Статью об этом он назвал «Музыка толстых», полагая, что в ее неестественности сказывается разложение и упадок общества при капитализме.

 

Потом немало было попыток представить дело так, что, де, это Горький о плохом джазе, о худших образцах, об антинародном извращении и коммерческой вульгаризации джаза. Да нет, Горький не делал таких различий. Он слушал молодой джаз, «чистый» джаз — тот, который сейчас некоторые музыковеды именуют «народным» (ср. Asriel 1966). И отверг в целом. А ведь это был всего лишь джаз, по нынешним временам весьма спокойный и мелодичный. Что бы сказал Горький, послушав хард-рок, и не где-нибудь в заморском гнезде мирового капитала, а в отечестве!

Еще в советское время в Ленинграде появился джаз-клуб «Квадрат», где выступал «Ленинградский диксиленд», одновременно в социалистической Чехословакии был издан «Джазовый словарь» (Wasserberger 1966), а в социалистической Польше стали проводиться международные джазовые фестивали «Jazz Jamboree».

В середине XIX века, познакомившись с новаторскими произведениями Вагнера, Карл Маркс поделился с Фридрихом Энгельсом: «…Пипер сыграл мне кое-что из музыки будущего. C’est affreux [франц.: это ужасно] и способно внушить страх перед „будущим“ с его поэзией и музыкой» (Маркс 1962: 6). Примерно тогда же Верди писал из Парижа своему другу: «Слышал также увертюру к „Тангейзеру“ Вагнера. Он безумен!!!» (цит. по: Бэлза 1962: 12). Бернард Шоу (2000: 36) вспоминает цирковые пантомимы, в которых клоун выносил на арену тромбон, изо всех сил выдувал начало хорала пилигримов из «Тангейзера» и иронически провозглашал: «Вот музыка будущего!».

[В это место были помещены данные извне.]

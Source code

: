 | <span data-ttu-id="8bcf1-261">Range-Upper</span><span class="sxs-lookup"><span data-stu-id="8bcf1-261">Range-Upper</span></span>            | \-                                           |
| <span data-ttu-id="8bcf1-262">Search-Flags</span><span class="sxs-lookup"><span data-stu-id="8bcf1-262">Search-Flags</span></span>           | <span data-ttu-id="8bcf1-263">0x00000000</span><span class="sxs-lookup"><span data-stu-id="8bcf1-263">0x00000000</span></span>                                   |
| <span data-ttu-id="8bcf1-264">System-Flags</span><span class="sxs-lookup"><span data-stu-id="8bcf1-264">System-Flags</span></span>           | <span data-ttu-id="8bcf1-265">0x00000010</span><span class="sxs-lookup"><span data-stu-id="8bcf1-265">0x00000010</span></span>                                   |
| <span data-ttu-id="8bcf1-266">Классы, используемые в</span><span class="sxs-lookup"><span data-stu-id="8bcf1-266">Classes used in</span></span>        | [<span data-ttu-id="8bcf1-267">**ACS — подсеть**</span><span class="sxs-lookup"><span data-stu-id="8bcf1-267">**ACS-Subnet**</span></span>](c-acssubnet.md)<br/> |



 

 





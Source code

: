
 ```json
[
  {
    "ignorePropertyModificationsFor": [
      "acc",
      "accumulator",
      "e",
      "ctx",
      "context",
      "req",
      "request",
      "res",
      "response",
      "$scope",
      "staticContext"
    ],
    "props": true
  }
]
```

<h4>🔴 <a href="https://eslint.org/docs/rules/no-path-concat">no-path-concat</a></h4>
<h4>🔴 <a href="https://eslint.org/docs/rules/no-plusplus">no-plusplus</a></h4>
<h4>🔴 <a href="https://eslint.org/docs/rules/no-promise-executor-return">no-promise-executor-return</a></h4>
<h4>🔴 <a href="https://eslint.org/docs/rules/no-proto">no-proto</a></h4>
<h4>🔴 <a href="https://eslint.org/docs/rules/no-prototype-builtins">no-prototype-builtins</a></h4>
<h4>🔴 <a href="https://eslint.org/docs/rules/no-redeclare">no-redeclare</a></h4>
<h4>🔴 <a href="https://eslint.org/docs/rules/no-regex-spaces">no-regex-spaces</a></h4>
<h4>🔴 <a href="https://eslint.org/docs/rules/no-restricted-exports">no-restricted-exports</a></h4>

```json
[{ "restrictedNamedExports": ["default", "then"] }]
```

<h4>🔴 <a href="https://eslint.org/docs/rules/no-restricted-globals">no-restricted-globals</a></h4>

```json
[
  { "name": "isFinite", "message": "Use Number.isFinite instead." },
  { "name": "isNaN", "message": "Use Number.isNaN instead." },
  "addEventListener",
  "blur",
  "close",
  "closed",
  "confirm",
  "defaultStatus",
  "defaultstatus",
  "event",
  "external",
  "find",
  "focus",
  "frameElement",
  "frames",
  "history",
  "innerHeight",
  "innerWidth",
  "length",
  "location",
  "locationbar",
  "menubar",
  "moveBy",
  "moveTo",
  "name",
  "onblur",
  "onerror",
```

Но близкое будущее (за исключением Льва Толстого) приняло музыку Вагнера. А затем эта музыка стала классической, традиционной и даже архаичной. Ныне есть список самых знаменитых композиторов, упорядоченный по количеству времени, которое отводят их произведениям западноевропейские радиостанции. В этом списке из 84 композиторов Вагнер занимает четвертое место — сразу после Моцарта, Бетховена и Баха (Моль 1973: 151).

Не всегда понимали современники, даже музыканты, и музыку Бетховена. Однажды кто-то из коллег (говорят, это был скрипач Феликс Радикати) спросил Бетховена: неужели он считает музыкой свой квартет, посвященный русскому посланнику в Вене, графу Разумовскому. «Да, — ответил композитор, — но не для вас, а для будущего».

Но и в близком будущем не все сразу оценили величие Бетховена. Лев Толстой не принимал музыку позднего Бетховена, Бетховена-романтика.

 

«Среди часто по заказу, второпях писанных бесчисленных произведениях его есть, несмотря на искусственность формы, и художественные произведения; но он становится глух, не может слышать и начинает писать уже совсем выдуманные, недоделанные и потому часто бессмысленные произведения. Я знаю, что музыканты могут довольно живо воображать звуки и почти слышать то, что они читают; но воображаемые звуки никогда не могут заменить реальных, и всякий композитор должен слышать свое произведение, чтобы быть в состоянии отделать его. Бетховен же не мог слышать, не мог отделывать и потому пускал в свет эти произведения, представляющие художественный бред. Критика же, раз признав его великим композитором, с особой радостью ухватывается именно за эти уродливые произведения, отыскивая в них необыкновенные красоты» (Толстой 1964: 154).

 

Других композиторов-романтиков Толстой считает подражателями «тех уродливых попыток художественных произведений, которые пишет глухой Бетховен» (Толстой 1964: 155).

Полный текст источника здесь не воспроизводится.